Il salmo si conclude con una ripetizione più estesa e profonda del motivo iniziale (v. 7 e v. 1a). Il rifugio offerto da Yhwh sarà un giorno illuminato dalla contemplazione del suo volto. Le due immagini iniziali, quella del rifugio e dello sguardo, nel versetto conclusivo si fondono, tanto che contemplare il volto di Dio è il rifugio e rifugiarsi in Dio è contemplare il suo volto. C’è poi un allargamento perché a contemplare il volto sono tutti gli uomini retti. Il verbo «contemplare» è al plurale (yeḥᵉzû) e il suo significato è quello di uno sguardo intenso e duraturo su una persona o su un oggetto. Di conseguenza la speranza che anima il salmista e chi egli rappresenta è il frutto di una profonda e radicata comunione con Dio.
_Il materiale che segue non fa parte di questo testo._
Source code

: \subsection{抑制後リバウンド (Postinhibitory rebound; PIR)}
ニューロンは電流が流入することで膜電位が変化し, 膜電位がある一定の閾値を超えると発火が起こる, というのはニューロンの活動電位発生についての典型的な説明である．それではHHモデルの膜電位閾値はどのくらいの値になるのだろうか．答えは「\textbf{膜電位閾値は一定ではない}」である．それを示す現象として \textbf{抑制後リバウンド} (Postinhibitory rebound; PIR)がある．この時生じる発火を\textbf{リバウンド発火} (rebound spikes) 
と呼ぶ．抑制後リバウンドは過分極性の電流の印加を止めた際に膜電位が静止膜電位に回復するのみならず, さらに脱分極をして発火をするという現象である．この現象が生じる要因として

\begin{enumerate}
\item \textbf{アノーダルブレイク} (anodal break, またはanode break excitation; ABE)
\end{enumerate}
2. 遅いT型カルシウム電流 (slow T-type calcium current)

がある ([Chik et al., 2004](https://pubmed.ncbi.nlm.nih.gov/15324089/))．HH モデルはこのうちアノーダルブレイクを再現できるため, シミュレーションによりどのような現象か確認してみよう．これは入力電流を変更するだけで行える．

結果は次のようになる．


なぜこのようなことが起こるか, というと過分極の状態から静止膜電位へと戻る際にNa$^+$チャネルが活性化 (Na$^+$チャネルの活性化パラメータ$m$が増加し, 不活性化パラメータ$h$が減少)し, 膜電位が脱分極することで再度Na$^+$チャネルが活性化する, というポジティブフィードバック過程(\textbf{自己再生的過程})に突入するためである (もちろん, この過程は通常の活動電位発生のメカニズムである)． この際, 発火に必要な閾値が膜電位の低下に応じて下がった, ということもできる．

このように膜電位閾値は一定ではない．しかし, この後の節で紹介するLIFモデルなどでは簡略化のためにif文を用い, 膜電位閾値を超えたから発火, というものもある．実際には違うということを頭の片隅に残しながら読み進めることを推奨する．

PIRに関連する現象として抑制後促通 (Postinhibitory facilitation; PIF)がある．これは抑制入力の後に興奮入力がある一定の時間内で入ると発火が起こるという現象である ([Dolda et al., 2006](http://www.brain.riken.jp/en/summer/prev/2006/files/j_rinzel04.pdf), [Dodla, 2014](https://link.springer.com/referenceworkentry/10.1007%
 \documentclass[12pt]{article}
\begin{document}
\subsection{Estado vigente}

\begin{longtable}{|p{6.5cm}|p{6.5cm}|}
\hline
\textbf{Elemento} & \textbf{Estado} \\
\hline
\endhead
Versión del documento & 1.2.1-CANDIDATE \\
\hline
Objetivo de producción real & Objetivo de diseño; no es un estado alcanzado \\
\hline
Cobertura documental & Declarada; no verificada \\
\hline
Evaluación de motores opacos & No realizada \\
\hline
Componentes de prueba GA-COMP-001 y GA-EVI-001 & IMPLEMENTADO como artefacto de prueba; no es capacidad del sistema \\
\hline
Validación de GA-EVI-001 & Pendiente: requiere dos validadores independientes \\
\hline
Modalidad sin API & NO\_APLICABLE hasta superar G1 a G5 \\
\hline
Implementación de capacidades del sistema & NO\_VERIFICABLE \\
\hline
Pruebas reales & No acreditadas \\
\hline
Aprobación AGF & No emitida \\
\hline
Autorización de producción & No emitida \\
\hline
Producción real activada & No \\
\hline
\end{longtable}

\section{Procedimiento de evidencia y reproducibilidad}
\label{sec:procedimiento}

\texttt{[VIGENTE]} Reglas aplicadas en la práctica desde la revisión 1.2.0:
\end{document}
Nell’antico testamento vedere il volto di Yhwh era il desiderio di ogni fedele, lo stesso Mosè lo aveva espresso, ma esso è stato sempre inaccessibile (cfr. Es 33,20; vedi anche Gen 32,30; Es 33,11). L’espressione poi ha assunto un significato cultuale perché indicava l’accesso all’altare di Dio presente nel tempio, luogo dal quale Yhwh dispensava il dono della vita, come bene illustra la benedizione di Aronne in Nm 6,24-26:
Ti benedica il Signore e ti custodisca.
Il Signore faccia risplendere per te il suo volto
e ti faccia grazia.
Il Signore rivolga a te il suo volto
e ti conceda pace.
In questo modo Yhwh guarda l’umanità e, a sua volta, gli uomini dal cuore retto hanno il privilegio di guardare il suo volto. Il tempio diventa quindi il luogo dell’incontro faccia a faccia che è ragione di speranza. È significativo che il guardare di Yhwh al v. 4 e quello «di coloro che amano la rettitudine» al v. 7 siano espressi con lo stesso verbo ḥāzâh. Il faccia a faccia è per i giusti, minacciati dai malvagi, dono e fonte di serenità e di speranza.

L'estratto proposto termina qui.